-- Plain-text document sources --
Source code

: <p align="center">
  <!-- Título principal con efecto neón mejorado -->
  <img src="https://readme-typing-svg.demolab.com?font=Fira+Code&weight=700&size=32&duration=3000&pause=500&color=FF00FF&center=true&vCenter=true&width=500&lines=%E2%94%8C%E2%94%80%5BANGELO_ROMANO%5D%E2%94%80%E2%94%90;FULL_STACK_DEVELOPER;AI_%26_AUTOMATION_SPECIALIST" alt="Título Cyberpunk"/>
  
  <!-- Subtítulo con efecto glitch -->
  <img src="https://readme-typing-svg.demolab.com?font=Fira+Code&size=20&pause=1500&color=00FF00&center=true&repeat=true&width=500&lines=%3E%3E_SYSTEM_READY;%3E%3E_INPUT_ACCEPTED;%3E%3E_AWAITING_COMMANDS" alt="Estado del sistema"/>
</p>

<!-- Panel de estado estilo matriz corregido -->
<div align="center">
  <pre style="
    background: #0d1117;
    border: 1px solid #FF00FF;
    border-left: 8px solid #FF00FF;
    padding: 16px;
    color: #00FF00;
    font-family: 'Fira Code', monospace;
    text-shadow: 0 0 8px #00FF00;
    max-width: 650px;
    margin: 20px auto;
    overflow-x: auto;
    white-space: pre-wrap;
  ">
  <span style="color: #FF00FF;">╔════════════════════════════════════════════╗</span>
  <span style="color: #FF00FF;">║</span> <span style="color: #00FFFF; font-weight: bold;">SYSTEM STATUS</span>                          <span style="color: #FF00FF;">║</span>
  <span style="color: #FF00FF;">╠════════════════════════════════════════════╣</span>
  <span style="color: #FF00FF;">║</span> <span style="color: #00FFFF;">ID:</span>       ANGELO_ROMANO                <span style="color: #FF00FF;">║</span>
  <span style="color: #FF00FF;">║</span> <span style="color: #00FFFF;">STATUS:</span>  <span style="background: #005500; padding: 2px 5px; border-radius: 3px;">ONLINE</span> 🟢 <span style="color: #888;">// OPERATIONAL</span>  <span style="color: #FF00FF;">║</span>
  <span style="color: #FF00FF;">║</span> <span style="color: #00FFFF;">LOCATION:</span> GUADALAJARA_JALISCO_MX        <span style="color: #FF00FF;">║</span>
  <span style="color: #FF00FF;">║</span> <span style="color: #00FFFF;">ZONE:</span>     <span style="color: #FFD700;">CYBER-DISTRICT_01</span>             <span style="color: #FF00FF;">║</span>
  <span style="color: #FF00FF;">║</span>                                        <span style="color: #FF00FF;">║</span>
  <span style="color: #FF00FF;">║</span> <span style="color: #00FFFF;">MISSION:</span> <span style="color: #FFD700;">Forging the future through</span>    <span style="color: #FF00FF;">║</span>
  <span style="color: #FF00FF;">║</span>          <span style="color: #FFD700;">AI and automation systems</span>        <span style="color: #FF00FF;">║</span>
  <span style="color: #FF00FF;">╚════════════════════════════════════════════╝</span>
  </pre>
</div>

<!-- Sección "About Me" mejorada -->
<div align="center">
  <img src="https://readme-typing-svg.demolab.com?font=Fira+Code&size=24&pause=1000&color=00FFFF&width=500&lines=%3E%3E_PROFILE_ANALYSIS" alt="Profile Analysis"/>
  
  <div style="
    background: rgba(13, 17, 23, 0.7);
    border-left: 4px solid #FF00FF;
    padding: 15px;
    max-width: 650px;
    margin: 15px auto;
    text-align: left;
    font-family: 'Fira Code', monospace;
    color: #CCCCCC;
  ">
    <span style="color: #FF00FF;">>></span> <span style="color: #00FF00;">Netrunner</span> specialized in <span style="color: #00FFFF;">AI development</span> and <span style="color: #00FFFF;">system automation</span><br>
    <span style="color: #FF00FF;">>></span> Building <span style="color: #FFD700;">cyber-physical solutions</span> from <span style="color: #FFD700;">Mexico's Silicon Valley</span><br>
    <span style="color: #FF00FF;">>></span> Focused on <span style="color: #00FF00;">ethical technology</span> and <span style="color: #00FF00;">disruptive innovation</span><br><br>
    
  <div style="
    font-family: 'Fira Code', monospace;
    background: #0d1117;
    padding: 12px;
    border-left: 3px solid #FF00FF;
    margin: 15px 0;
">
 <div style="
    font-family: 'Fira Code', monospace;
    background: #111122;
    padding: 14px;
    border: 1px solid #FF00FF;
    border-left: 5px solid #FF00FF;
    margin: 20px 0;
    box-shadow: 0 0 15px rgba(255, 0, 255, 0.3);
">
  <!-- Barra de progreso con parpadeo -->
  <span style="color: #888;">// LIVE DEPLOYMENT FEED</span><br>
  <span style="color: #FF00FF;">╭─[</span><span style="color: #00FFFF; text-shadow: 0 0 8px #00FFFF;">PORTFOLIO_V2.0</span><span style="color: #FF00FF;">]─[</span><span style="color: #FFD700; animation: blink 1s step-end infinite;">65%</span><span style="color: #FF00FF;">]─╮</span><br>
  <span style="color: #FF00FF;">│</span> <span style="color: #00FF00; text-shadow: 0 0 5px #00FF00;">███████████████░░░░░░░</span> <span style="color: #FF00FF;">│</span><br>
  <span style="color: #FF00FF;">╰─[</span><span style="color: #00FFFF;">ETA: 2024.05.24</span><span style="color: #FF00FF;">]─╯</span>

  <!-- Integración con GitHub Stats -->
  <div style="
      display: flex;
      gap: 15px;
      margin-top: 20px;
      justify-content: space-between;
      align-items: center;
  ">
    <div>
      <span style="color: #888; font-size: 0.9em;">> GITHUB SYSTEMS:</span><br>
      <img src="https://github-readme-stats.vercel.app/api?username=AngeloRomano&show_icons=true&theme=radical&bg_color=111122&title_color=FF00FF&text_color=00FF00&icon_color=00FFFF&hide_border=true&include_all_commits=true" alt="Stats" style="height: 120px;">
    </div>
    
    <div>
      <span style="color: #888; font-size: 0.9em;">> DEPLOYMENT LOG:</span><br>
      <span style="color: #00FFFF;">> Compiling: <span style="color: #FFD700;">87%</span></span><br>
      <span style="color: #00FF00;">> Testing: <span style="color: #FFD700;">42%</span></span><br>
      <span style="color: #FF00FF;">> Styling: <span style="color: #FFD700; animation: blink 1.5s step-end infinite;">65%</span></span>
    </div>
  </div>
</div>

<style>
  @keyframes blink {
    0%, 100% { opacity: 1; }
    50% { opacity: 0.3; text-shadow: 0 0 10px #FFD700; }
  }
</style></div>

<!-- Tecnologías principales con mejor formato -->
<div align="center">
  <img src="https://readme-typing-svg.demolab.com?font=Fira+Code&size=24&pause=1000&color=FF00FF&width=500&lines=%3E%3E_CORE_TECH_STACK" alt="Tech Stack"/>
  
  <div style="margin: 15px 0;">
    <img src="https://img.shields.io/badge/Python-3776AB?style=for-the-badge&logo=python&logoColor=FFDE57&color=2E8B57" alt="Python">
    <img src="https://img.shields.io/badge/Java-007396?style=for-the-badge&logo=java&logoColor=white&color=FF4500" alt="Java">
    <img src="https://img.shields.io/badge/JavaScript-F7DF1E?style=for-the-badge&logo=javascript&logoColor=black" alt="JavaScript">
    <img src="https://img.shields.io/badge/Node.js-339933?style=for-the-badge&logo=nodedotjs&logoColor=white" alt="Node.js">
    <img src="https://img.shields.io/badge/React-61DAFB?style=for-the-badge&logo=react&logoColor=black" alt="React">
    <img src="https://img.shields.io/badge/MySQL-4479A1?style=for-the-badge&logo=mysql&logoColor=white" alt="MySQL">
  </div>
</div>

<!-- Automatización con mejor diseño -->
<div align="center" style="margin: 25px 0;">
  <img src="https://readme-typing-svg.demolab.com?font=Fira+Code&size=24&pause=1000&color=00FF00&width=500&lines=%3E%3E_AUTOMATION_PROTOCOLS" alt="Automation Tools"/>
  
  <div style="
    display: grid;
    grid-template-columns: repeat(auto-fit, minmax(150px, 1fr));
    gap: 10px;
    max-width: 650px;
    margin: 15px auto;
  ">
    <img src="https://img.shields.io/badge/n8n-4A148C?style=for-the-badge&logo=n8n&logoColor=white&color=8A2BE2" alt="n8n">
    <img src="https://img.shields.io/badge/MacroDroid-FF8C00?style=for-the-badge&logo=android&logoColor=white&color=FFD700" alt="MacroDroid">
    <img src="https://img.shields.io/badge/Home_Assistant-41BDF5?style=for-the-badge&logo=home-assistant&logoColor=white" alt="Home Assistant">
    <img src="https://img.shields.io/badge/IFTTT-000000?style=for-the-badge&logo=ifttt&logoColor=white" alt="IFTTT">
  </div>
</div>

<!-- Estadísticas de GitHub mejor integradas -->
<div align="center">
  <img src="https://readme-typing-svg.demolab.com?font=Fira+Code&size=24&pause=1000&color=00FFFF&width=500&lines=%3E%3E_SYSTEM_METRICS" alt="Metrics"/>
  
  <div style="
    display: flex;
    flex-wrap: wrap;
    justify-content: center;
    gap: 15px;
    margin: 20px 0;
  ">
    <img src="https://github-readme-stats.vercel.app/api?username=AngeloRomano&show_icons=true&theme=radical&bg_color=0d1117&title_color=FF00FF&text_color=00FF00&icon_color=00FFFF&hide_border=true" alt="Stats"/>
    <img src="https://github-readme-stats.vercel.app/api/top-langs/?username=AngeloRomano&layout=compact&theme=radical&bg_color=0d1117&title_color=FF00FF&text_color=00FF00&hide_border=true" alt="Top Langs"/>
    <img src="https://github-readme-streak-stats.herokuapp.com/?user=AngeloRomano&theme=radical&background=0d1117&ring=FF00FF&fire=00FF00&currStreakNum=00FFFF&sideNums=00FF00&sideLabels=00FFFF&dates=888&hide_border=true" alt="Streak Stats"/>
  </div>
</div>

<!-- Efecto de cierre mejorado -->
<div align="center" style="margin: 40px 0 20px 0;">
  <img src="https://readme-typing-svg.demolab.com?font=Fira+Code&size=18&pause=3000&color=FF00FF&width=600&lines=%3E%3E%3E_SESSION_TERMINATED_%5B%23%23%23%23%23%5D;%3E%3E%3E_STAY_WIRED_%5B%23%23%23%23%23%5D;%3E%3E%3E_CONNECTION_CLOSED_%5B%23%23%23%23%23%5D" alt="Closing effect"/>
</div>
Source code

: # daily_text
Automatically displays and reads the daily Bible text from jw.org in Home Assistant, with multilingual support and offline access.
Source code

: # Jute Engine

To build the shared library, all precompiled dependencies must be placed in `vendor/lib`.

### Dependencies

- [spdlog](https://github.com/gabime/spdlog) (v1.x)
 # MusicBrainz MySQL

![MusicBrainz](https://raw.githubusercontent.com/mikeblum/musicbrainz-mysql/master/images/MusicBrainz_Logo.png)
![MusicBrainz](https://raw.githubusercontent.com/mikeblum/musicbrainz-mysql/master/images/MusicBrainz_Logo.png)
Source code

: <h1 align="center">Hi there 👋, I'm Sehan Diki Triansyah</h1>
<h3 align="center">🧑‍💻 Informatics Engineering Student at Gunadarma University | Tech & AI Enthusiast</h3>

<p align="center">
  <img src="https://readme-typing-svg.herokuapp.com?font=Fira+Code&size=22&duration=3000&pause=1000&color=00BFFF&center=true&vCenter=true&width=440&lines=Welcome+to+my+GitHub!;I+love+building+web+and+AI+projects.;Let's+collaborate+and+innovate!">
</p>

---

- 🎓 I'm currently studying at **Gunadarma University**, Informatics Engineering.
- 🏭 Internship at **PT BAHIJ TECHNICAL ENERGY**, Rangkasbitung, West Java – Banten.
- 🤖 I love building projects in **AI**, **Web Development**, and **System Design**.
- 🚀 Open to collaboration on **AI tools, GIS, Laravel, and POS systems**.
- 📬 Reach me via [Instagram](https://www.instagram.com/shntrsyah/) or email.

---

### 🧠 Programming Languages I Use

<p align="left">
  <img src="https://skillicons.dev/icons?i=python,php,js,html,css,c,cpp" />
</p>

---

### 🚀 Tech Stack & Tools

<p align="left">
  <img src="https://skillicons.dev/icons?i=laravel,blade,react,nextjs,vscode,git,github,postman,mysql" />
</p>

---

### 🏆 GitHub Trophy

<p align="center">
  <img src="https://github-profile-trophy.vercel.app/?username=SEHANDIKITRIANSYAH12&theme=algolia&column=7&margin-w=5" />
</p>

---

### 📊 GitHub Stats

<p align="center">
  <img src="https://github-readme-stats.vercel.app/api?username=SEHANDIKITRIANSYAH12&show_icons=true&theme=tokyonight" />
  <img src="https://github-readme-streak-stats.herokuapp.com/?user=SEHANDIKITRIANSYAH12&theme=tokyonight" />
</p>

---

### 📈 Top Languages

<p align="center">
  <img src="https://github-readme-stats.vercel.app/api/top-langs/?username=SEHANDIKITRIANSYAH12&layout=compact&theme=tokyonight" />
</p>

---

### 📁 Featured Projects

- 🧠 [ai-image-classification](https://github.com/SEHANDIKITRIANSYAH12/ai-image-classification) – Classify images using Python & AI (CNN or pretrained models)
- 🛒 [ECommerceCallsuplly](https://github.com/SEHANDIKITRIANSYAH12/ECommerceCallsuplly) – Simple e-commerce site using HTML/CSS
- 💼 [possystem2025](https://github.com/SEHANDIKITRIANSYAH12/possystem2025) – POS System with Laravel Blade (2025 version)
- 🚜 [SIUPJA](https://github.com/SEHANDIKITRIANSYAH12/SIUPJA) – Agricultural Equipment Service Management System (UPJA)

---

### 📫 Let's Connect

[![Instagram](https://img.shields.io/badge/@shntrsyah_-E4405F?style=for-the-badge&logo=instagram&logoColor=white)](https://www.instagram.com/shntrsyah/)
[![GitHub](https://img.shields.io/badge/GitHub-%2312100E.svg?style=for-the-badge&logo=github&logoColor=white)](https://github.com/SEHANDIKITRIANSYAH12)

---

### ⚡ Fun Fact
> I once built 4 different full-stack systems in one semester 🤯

-- WHAT NEEDS TO BE DONE --
Checking each line of the data, count the ones containing "logoColor", and give only that count.

-- ANSWER --
12